(Dataset entries)

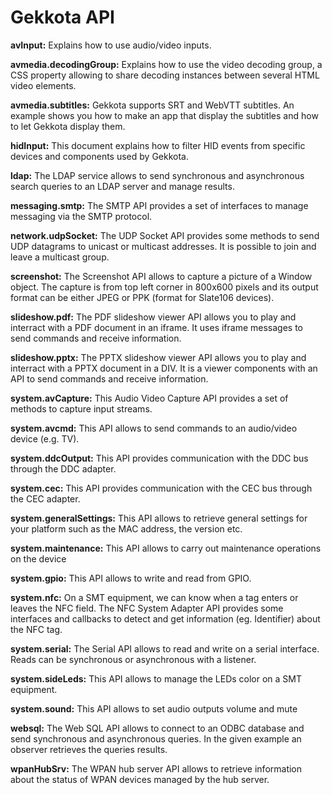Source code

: Gekkota API
==================================

**avInput:**
Explains how to use audio/video inputs.

**avmedia.decodingGroup:**
Explains how to use the video decoding group, a CSS property allowing to share decoding instances between several HTML video elements.

**avmedia.subtitles:**
Gekkota supports SRT and WebVTT subtitles. An example shows you how to make an app that display the subtitles and how to let Gekkota display them.

**hidInput:**
This document explains how to filter HID events from specific devices and components used by Gekkota.

**ldap:**
The LDAP service allows to send synchronous and asynchronous search queries to an LDAP server and manage results.

**messaging.smtp:**
The SMTP API provides a set of interfaces to manage messaging via the SMTP protocol.

**network.udpSocket:**
The UDP Socket API provides some methods to send UDP datagrams to unicast or multicast addresses.
It is possible to join and leave a multicast group.

**screenshot:**
The Screenshot API allows to capture a picture of a Window object. The capture is from top left corner in 800x600 pixels and its output
format can be either JPEG or PPK (format for Slate106 devices).

**slideshow.pdf:**
The PDF slideshow viewer API allows you to play and interract with a PDF document in an iframe. It uses iframe messages to send commands and receive information.

**slideshow.pptx:**
The PPTX slideshow viewer API allows you to play and interract with a PPTX document in a DIV. It is a viewer components with an API to send commands and receive information.

**system.avCapture:**
This Audio Video Capture API provides a set of methods to capture input streams.

**system.avcmd:**
This API allows to send commands to an audio/video device (e.g. TV).

**system.ddcOutput:**
This API provides communication with the DDC bus through the DDC adapter.

**system.cec:**
This API provides communication with the CEC bus through the CEC adapter.

**system.generalSettings:**
This API allows to retrieve general settings for your platform such as the MAC address, the version etc.

**system.maintenance:**
This API allows to carry out maintenance operations on the device

**system.gpio:**
This API allows to write and read from GPIO.

**system.nfc:**
On a SMT equipment, we can know when a tag enters or leaves the NFC field.
The NFC System Adapter API provides some interfaces and callbacks to detect and get information (eg. Identifier) about the NFC tag.

**system.serial:**
The Serial API allows to read and write on a serial interface. Reads can be synchronous or asynchronous with a listener.

**system.sideLeds:**
This API allows to manage the LEDs color on a SMT equipment.

**system.sound:**
This API allows to set audio outputs volume and mute

**websql:**
The Web SQL API allows to connect to an ODBC database and send synchronous and asynchronous queries.
In the given example an observer retrieves the queries results.

**wpanHubSrv:**
The WPAN hub server API allows to retrieve information about the status of WPAN devices managed by the hub server.
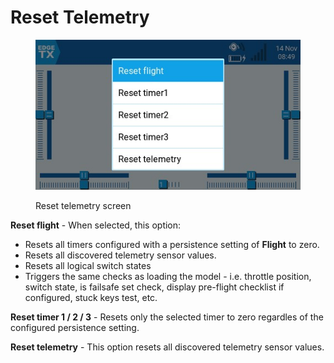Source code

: # Reset Telemetry

<figure><img src="../../.gitbook/assets/resettelemetry.jpg" alt=""><figcaption><p>Reset telemetry screen</p></figcaption></figure>

**Reset flight** - When selected, this option:&#x20;

* Resets all timers configured with a persistence setting of **Flight** to zero.
* Resets all discovered telemetry sensor values.
* Resets all logical switch states
* Triggers the same checks as loading the model  - i.e. throttle position, switch state, is failsafe set check, display pre-flight checklist if configured, stuck keys test, etc.

**Reset timer 1 / 2 / 3** - Resets only the selected timer to zero regardles of the configured persistence setting.

**Reset telemetry** - This option resets all discovered telemetry sensor values.
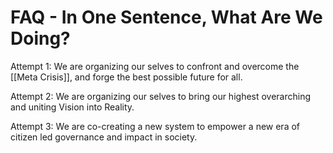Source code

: # FAQ - In One Sentence, What Are We Doing?

Attempt 1: We are organizing our selves to confront and overcome the [[Meta Crisis]], and forge the best possible future for all. 

Attempt 2: We are organizing our selves to bring our highest overarching and uniting Vision into Reality. 

Attempt 3: We are co-creating a new system to empower a new era of citizen led governance and impact in society. 

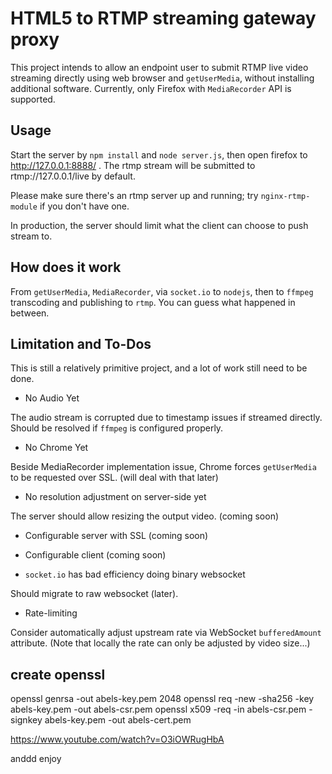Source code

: # HTML5 to RTMP streaming gateway proxy

This project intends to allow an endpoint user to submit RTMP live video streaming directly using web browser and `getUserMedia`, without installing additional software. Currently, only Firefox with `MediaRecorder` API is supported.

## Usage

Start the server by `npm install` and `node server.js`, then open firefox to http://127.0.0.1:8888/ . The rtmp stream will be submitted to rtmp://127.0.0.1/live by default.

Please make sure there's an rtmp server up and running; try `nginx-rtmp-module` if you don't have one.

In production, the server should limit what the client can choose to push stream to.

## How does it work

From `getUserMedia`, `MediaRecorder`, via `socket.io` to `nodejs`, then to `ffmpeg` transcoding and publishing to `rtmp`. You can guess what happened in between.


## Limitation and To-Dos

This is still a relatively primitive project, and a lot of work still need to be done.

- No Audio Yet

The audio stream is corrupted due to timestamp issues if streamed directly. Should be resolved if `ffmpeg` is configured properly.

- No Chrome Yet

Beside MediaRecorder implementation issue, Chrome forces `getUserMedia` to be requested over SSL. (will deal with that later)

- No resolution adjustment on server-side yet

The server should allow resizing the output video. (coming soon)

- Configurable server with SSL (coming soon)

- Configurable client (coming soon)

- `socket.io` has bad efficiency doing binary websocket

Should migrate to raw websocket (later).

- Rate-limiting

Consider automatically adjust upstream rate via WebSocket `bufferedAmount` attribute. (Note that locally the rate can only be adjusted by video size...)

##  create openssl
openssl genrsa -out abels-key.pem 2048
openssl req -new -sha256 -key  abels-key.pem -out abels-csr.pem
openssl x509 -req -in abels-csr.pem -signkey abels-key.pem -out abels-cert.pem

https://www.youtube.com/watch?v=O3iOWRugHbA

anddd enjoy
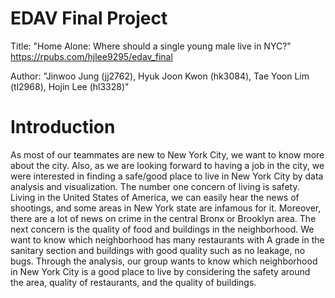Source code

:# EDAV Final Project
Title: "Home Alone: Where should a single young male live in NYC?" 
https://rpubs.com/hjlee9295/edav_final

Author: "Jinwoo Jung (jj2762), Hyuk Joon Kwon (hk3084), Tae Yoon Lim (tl2968), Hojin Lee (hl3328)"

# Introduction
As most of our teammates are new to New York City, we want to know more about the city. Also, as we are looking forward to having a job in the city, we were interested in finding a safe/good place to live in New York City by data analysis and visualization. The number one concern of living is safety. Living in the United States of America, we can easily hear the news of shootings, and some areas in New York state are infamous for it. Moreover, there are a lot of news on crime in the central Bronx or Brooklyn area. The next concern is the quality of food and buildings in the neighborhood. We want to know which neighborhood has many restaurants with A grade in the sanitary section and buildings with good quality such as no leakage, no bugs. Through the analysis, our group wants to know which neighborhood in New York City is a good place to live by considering the safety around the area, quality of restaurants, and the quality of buildings.
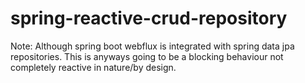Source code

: # spring-reactive-crud-repository

Note: Although spring boot webflux is integrated with spring data jpa repositories. 
This is anyways going to be a blocking behaviour not completely reactive in nature/by design. 
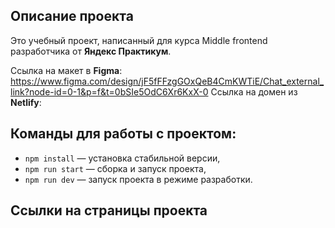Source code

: ## Описание проекта
Это учебный проект, написанный для курса Middle frontend разработчика от **Яндекс Практикум**.

Ссылка на макет в **Figma**: https://www.figma.com/design/jF5fFFzgGOxQeB4CmKWTiE/Chat_external_link?node-id=0-1&p=f&t=0bSIe5OdC6Xr6KxX-0
Ссылка на домен из **Netlify**: 

## Команды для работы с проектом:
- `npm install` — установка стабильной версии,
- `npm run start` — сборка и запуск проекта,
- `npm run dev` — запуск проекта в режиме разработки.

## Ссылки на страницы проекта

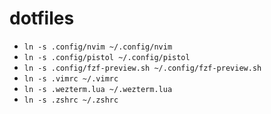 # dotfiles

- `ln -s .config/nvim ~/.config/nvim`
- `ln -s .config/pistol ~/.config/pistol`
- `ln -s .config/fzf-preview.sh ~/.config/fzf-preview.sh`
- `ln -s .vimrc ~/.vimrc`
- `ln -s .wezterm.lua ~/.wezterm.lua`
- `ln -s .zshrc ~/.zshrc`
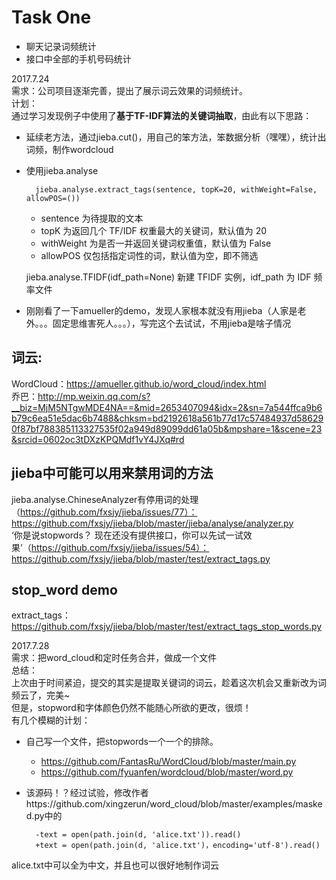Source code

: # Task One

* 聊天记录词频统计
* 接口中全部的手机号码统计

2017.7.24   
需求：公司项目逐渐完善，提出了展示词云效果的词频统计。  
计划：  
通过学习发现例子中使用了**基于TF-IDF算法的关键词抽取**，由此有以下思路：

* 延续老方法，通过jieba.cut()，用自己的笨方法，笨数据分析（嘿嘿），统计出词频，制作wordcloud
* 使用jieba.analyse

		jieba.analyse.extract_tags(sentence, topK=20, withWeight=False, allowPOS=())
	* sentence 为待提取的文本
	* topK 为返回几个 TF/IDF 权重最大的关键词，默认值为 20
	* withWeight 为是否一并返回关键词权重值，默认值为 False
	* allowPOS 仅包括指定词性的词，默认值为空，即不筛选
	
	jieba.analyse.TFIDF(idf_path=None) 新建 TFIDF 实例，idf_path 为 IDF 频率文件

* 刚刚看了一下amueller的demo，发现人家根本就没有用jieba（人家是老外。。。固定思维害死人。。。），写完这个去试试，不用jieba是啥子情况
	

## 词云:
WordCloud：https://amueller.github.io/word_cloud/index.html   
乔巴：http://mp.weixin.qq.com/s?__biz=MjM5NTgwMDE4NA==&mid=2653407094&idx=2&sn=7a544ffca9b6b79c6ea51e5dac6b7488&chksm=bd2192618a561b77d17c57484937d586290f87bf788385113327535f02a949d89099dd61a05b&mpshare=1&scene=23&srcid=0602oc3tDXzKPQMdf1vY4JXq#rd

## jieba中可能可以用来禁用词的方法
 jieba.analyse.ChineseAnalyzer有停用词的处理（https://github.com/fxsjy/jieba/issues/77）：https://github.com/fxsjy/jieba/blob/master/jieba/analyse/analyzer.py  
 ‘你是说stopwords？ 现在还没有提供接口，你可以先试一试效果’（https://github.com/fxsjy/jieba/issues/54）：https://github.com/fxsjy/jieba/blob/master/test/extract_tags.py
## stop_word demo
extract_tags：https://github.com/fxsjy/jieba/blob/master/test/extract_tags_stop_words.py

2017.7.28  
需求：把word_cloud和定时任务合并，做成一个文件  
总结：  
上次由于时间紧迫，提交的其实是提取关键词的词云，趁着这次机会又重新改为词频云了，完美~  
但是，stopword和字体颜色仍然不能随心所欲的更改，很烦！   
有几个模糊的计划：  

* 自己写一个文件，把stopwords一个一个的排除。
	* https://github.com/FantasRu/WordCloud/blob/master/main.py
	* https://github.com/fyuanfen/wordcloud/blob/master/word.py
* 该源码！？经过试验，修改作者https://github.com/xingzerun/word_cloud/blob/master/examples/masked.py中的

		-text = open(path.join(d, 'alice.txt')).read()  
		+text = open(path.join(d, 'alice.txt')，encoding='utf-8').read()
alice.txt中可以全为中文，并且也可以很好地制作词云


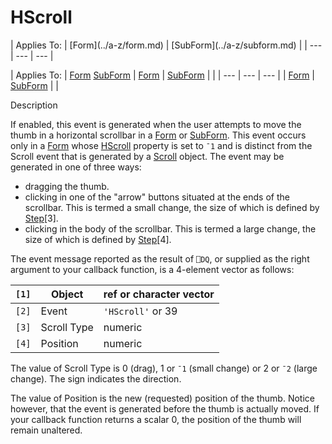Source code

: 




<h1 class="heading"><span class="name">HScroll</span></h1>
| Applies To: | [Form](../a-z/form.md) | [SubForm](../a-z/subform.md) |
| --- | --- | ---  |

| Applies To: | [Form](../a-z/form.md) [SubForm](../a-z/subform.md) | [Form](../a-z/form.md) | [SubForm](../a-z/subform.md) |  |
| --- | --- | ---  |
| [Form](../a-z/form.md) | [SubForm](../a-z/subform.md) |  |


Description


If enabled, this event is generated when the user attempts to move the thumb in a horizontal scrollbar in a [Form](../a-z/form.md) or [SubForm](../a-z/subform.md). This event occurs only in a [Form](../a-z/form.md) whose [HScroll](../a-z/hscroll.md) property is set to `¯1` and is distinct from the Scroll event that is generated by a [Scroll](../a-z/scroll.md) object. The event may be generated in one of three ways:

- dragging the thumb.
- clicking in one of the "arrow" buttons situated at the ends of the scrollbar. This is termed a small change, the size of which is defined by [Step](../a-z/step.md)[3].
- clicking in the body of the scrollbar. This is termed a large change, the size of which is defined by [Step](../a-z/step.md)[4].

The event message reported as the result of `⎕DQ`, or supplied as the right argument to your callback function, is a 4-element vector as follows:

| `[1]` | Object | ref or character vector |
| --- | --- | ---  |
| `[2]` | Event | `'HScroll'` or 39 |
| `[3]` | Scroll Type | numeric |
| `[4]` | Position | numeric |


The value of Scroll Type is 0 (drag), 1 or `¯1` (small change) or 2 or `¯2` (large change). The sign indicates the direction.


The value of Position is the new (requested) position of the thumb. Notice however, that the event is generated before the thumb is actually moved. If your callback function returns a scalar 0, the position of the thumb will remain unaltered.



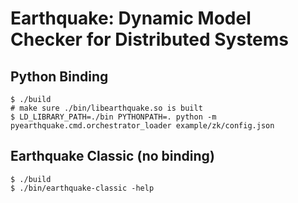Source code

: # Earthquake: Dynamic Model Checker for Distributed Systems

## Python Binding
       
    $ ./build 
    # make sure ./bin/libearthquake.so is built
    $ LD_LIBRARY_PATH=./bin PYTHONPATH=. python -m pyearthquake.cmd.orchestrator_loader example/zk/config.json
   

## Earthquake Classic (no binding)
   
    $ ./build
    $ ./bin/earthquake-classic -help


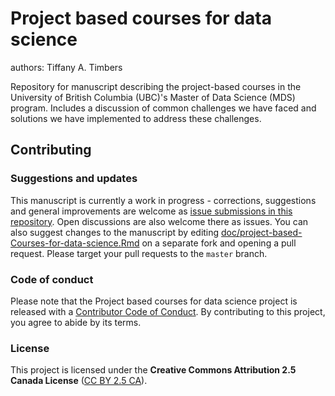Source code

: # Project based courses for data science
authors: Tiffany A. Timbers

Repository for manuscript describing the project-based courses in the University of British Columbia (UBC)'s Master of Data Science (MDS) program. Includes a discussion of common challenges we have faced and solutions we have implemented to address these challenges.


## Contributing

### Suggestions and updates

This manuscript is currently a work in progress - corrections, suggestions and general improvements are welcome as [issue submissions in this repository](https://github.com/UBC-MDS/project-based-Courses-for-data-science/issues/new). Open discussions are also welcome there as issues. You can also suggest changes to the manuscript by editing [doc/project-based-Courses-for-data-science.Rmd](https://github.com/UBC-MDS/project-based-Courses-for-data-science/blob/master/doc/project-based-Courses-for-data-science.Rmd) on a separate fork and opening a pull request. Please target your pull requests to the `master` branch.

### Code of conduct
Please note that the Project based courses for data science project is released with a [Contributor Code of Conduct](CODE-OF-CONDUCT.md). By contributing to this project, you agree to abide by its terms.

### License
This project is licensed under the **Creative Commons Attribution 2.5 Canada License** ([CC BY 2.5 CA](https://creativecommons.org/licenses/by/2.5/ca/)). 
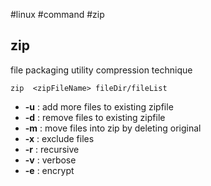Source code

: #linux #command #zip
## zip
file packaging utility compression technique

`zip  <zipFileName> fileDir/fileList`

- **-u** : add more files to existing zipfile
- **-d** : remove files to existing zipfile
- **-m** : move files into zip by deleting original
- **-x** : exclude files
- **-r** : recursive
- **-v** : verbose
- **-e** : encrypt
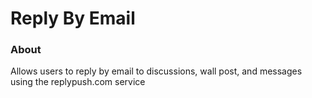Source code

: # Reply By Email #

### About ###

Allows users to reply by email to discussions, wall post, and messages using the replypush.com service


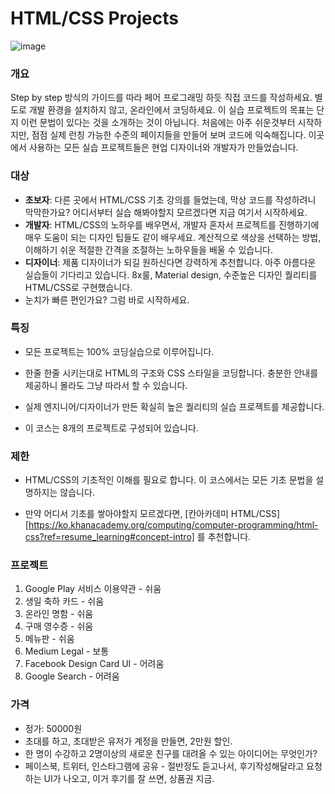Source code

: # HTML/CSS Projects

![image](https://res.cloudinary.com/dyiqg9qhi/image/upload/v1533081749/img-hero-08_ihzgkd.jpg)

### 개요

Step by step 방식의 가이드를 따라 페어 프로그래밍 하듯 직접 코드를 작성하세요. 별도로 개발 환경을 설치하지 않고, 온라인에서 코딩하세요. 이 실습 프로젝트의 목표는 단지 이런 문법이 있다는 것을 소개하는 것이 아닙니다. 처음에는 아주 쉬운것부터 시작하지만, 점점 실제 런칭 가능한 수준의 페이지들을 만들어 보며 코드에 익숙해집니다. 이곳에서 사용하는 모든 실습 프로젝트들은 현업 디자이너와 개발자가 만들었습니다.



### 대상

* **초보자**: 다른 곳에서 HTML/CSS 기초 강의를 들었는데, 막상 코드를 작성하려니 막막한가요? 어디서부터 실습 해봐야할지 모르겠다면 지금 여기서 시작하세요.
* **개발자**: HTML/CSS의 노하우를 배우면서, 개발자 혼자서 프로젝트를 진행하기에 매우 도움이 되는 디자인 팁들도 같이 배우세요. 계산적으로 색상을 선택하는 방법, 이해하기 쉬운 적절한 간격을 조절하는 노하우들을 배울 수 있습니다.
* **디자이너**: 제품 디자이너가 되길 원하신다면 강력하게 추천합니다. 아주 아름다운 실습들이 기다리고 있습니다. 8x룰, Material design, 수준높은 디자인 퀄리티를 HTML/CSS로 구현했습니다.
* 눈치가 빠른 편인가요? 그럼 바로 시작하세요.



### 특징

* 모든 프로젝트는 100% 코딩실습으로 이루어집니다. 

* 한줄 한줄 시키는대로 HTML의 구조와 CSS 스타일을 코딩합니다. 충분한 안내를 제공하니 몰라도 그냥 따라서 할 수 있습니다.

* 실제 엔지니어/디자이너가 만든 확실히 높은 퀄리티의 실습 프로젝트를 제공합니다.

* 이 코스는 8개의 프로젝트로 구성되어 있습니다.

  

### 제한

* HTML/CSS의 기초적인 이해를 필요로 합니다. 이 코스에서는 모든 기초 문법을 설명하지는 않습니다. 

* 만약 어디서 기초를 쌓아야할지 모르겠다면, [칸아카데미 HTML/CSS][https://ko.khanacademy.org/computing/computer-programming/html-css?ref=resume_learning#concept-intro] 를 추천합니다.

  

### 프로젝트

1. Google Play 서비스 이용약관 - 쉬움
2. 생일 축하 카드 - 쉬움
3. 온라인 명함 - 쉬움
4. 구매 영수증 - 쉬움
5. 메뉴판 - 쉬움
6. Medium Legal - 보통
7. Facebook Design Card UI - 어려움
8. Google Search - 어려움



### 가격

- 정가: 50000원
- 초대를 하고, 초대받은 유저가 계정을 만들면, 2만원 할인.
- 한 명이 수강하고 2명이상의 새로운 친구를 대려올 수 있는 아이디어는 무엇인가?
- 페이스북, 트위터, 인스타그램에 공유 - 절반정도 듣고나서, 후기작성해달라고 요청하는 UI가 나오고, 이거 후기를 잘 쓰면, 상품권 지금.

[TASK STATEMENT]:
Copy out each line of the records above that includes "document".

[SOLUTION]:
This document explains how to filter HID events from specific devices and components used by Gekkota.
The PDF slideshow viewer API allows you to play and interract with a PDF document in an iframe. It uses iframe messages to send commands and receive information.
The PPTX slideshow viewer API allows you to play and interract with a PPTX document in a DIV. It is a viewer components with an API to send commands and receive information.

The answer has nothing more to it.